Parminder Kaur Mattoo is a Partner at the firm and a highly experienced litigation solicitor specialising in family law, complex civil disputes, and personal injury claims. She became a Partner early in her career in recognition of her exceptional judgment, work ethic, and contribution to the firm’s growth, and has since played a central role in shaping and leading the firm’s litigation practice.
Parminder is routinely instructed in complex, high-value and strategically sensitive disputes, including contested financial remedy proceedings, property and trust disputes, and multi-track civil litigation. Her work regularly spans from the County Court through to the High Court and appellate level, and she is particularly experienced in cases involving long factual histories, intricate financial issues, and entrenched positions between parties.
She is known for her ability to retain strategic control of demanding litigation over extended periods, combining meticulous preparation with clear, decisive advice. Clients value her capacity to cut through complexity, identify what truly matters to the outcome, and pursue solutions that are both commercially sound and legally robust. Where resolution is achievable, she approaches negotiations with realism and authority; where it is not, she litigates with focus and determination.
Parminder has extensive experience in financially complex family proceedings, civil claims involving property, trusts and equitable interests, and disputes requiring careful coordination with counsel and experts. She is frequently trusted with matters that require not only legal expertise but sound judgment under pressure.
Alongside her practice, Parminder regularly lectures and provides training to professional and community organisations on developments in family and civil litigation.
Parminder Mattoo acted for the appellant in a long-running family property dispute concerning the beneficial ownership of residential property, which culminated in a successful appeal to the High Court (Chancery Division).

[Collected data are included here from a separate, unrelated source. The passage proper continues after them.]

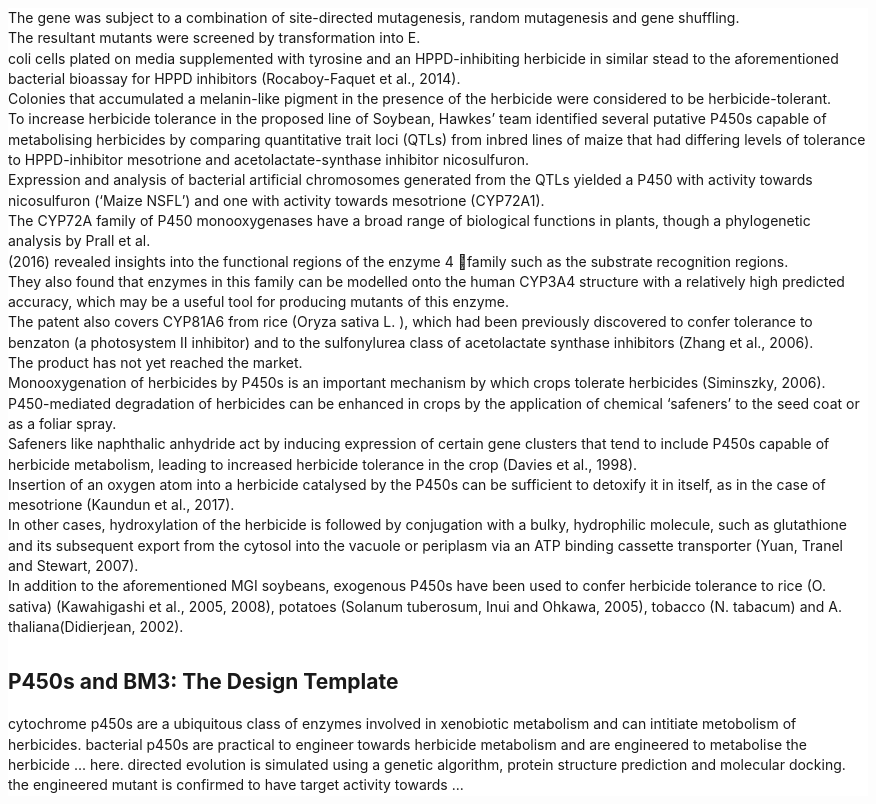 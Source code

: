 The gene was subject to a combination of site-directed mutagenesis, random mutagenesis and gene shuffling.  
The resultant mutants were screened by transformation into ​E.  
coli cells plated on media supplemented with tyrosine and an HPPD-inhibiting herbicide in similar stead to the aforementioned bacterial bioassay for HPPD inhibitors (Rocaboy-Faquet et al., 
2014).  
Colonies that accumulated a melanin-like pigment in the presence of the herbicide were considered to be herbicide-tolerant.  
To increase herbicide tolerance in the proposed line of Soybean, Hawkes’ team identified several putative P450s capable of metabolising herbicides by comparing quantitative trait loci (QTLs) from inbred lines of maize that had differing levels of tolerance to HPPD-inhibitor mesotrione and acetolactate-synthase inhibitor nicosulfuron.  
Expression and analysis of bacterial artificial chromosomes generated from the QTLs yielded a P450 with activity towards nicosulfuron (‘Maize NSFL’) and one with activity towards mesotrione (CYP72A1).  
The CYP72A family of P450 monooxygenases have a broad range of biological functions in plants, though a phylogenetic analysis by Prall et al.  
(2016) revealed insights into the functional regions of the enzyme 4 family such as the substrate recognition regions.  
They also found that enzymes in this family can be modelled onto the human CYP3A4 structure with a relatively high predicted accuracy, which may be a useful tool for producing mutants of this enzyme.  
The patent also covers CYP81A6 from rice (​Oryza sativa L.​
), which had been previously discovered to confer tolerance to benzaton (a photosystem II inhibitor) and to the sulfonylurea class of acetolactate synthase inhibitors (Zhang et al., 
2006).  
The product has not yet reached the market.  
Monooxygenation of herbicides by P450s is an important mechanism by which crops tolerate herbicides (Siminszky, 2006).  
P450-mediated degradation of herbicides can be enhanced in crops by the application of chemical ‘safeners’ to the seed coat or as a foliar spray.  
Safeners like naphthalic anhydride act by inducing expression of certain gene clusters that tend to include P450s capable of herbicide metabolism, leading to increased herbicide tolerance in the crop (Davies et al., 
1998).  
Insertion of an oxygen atom into a herbicide catalysed by the P450s can be sufficient to detoxify it in itself, as in the case of mesotrione (Kaundun et al., 
2017).  
In other cases, hydroxylation of the herbicide is followed by conjugation with a bulky, hydrophilic molecule, such as glutathione and its subsequent export from the cytosol into the vacuole or periplasm via an ATP binding cassette transporter (Yuan, Tranel and Stewart, 2007).  
In addition to the aforementioned MGI soybeans, exogenous P450s have been used to confer herbicide tolerance to rice (​O.  
sativa​) (Kawahigashi et al., 
2005, 2008), potatoes (​Solanum tuberosum​, Inui and Ohkawa, 2005), tobacco (​N. tabacum​) and ​A. thaliana​ (Didierjean, 2002).  

<a name="p450s"></a>

## P450s and BM3: The Design Template

cytochrome p450s are a ubiquitous class of enzymes involved in xenobiotic metabolism and can intitiate metobolism of herbicides. bacterial p450s are practical to engineer towards herbicide metabolism and are engineered to metabolise the herbicide ... here. directed evolution is simulated using a genetic algorithm, protein structure prediction and molecular docking. the engineered mutant is confirmed to have target activity towards ...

The appeal addressed whether an alleged oral agreement, said to have been reached years after acquisition, could lawfully alter beneficial ownership under an existing constructive trust. The case required the Court to consider the interaction between informal family arrangements, the statutory requirements governing dispositions of equitable interests, and the evidential threshold required to establish a new constructive trust.
Parminder instructed James Sandham of Selborne Chambers to appear on the appeal. The High Court allowed the appeal, confirming that agreement alone is insufficient: where beneficial interests are said to have changed, there must be clear post-agreement conduct amounting to substantial detrimental reliance. The Court also reaffirmed that statutory formalities continue to apply unless a new constructive trust arises by operation of law.
The decision overturned the first-instance finding and provides important guidance in cases where historic oral arrangements are relied upon to displace established property rights.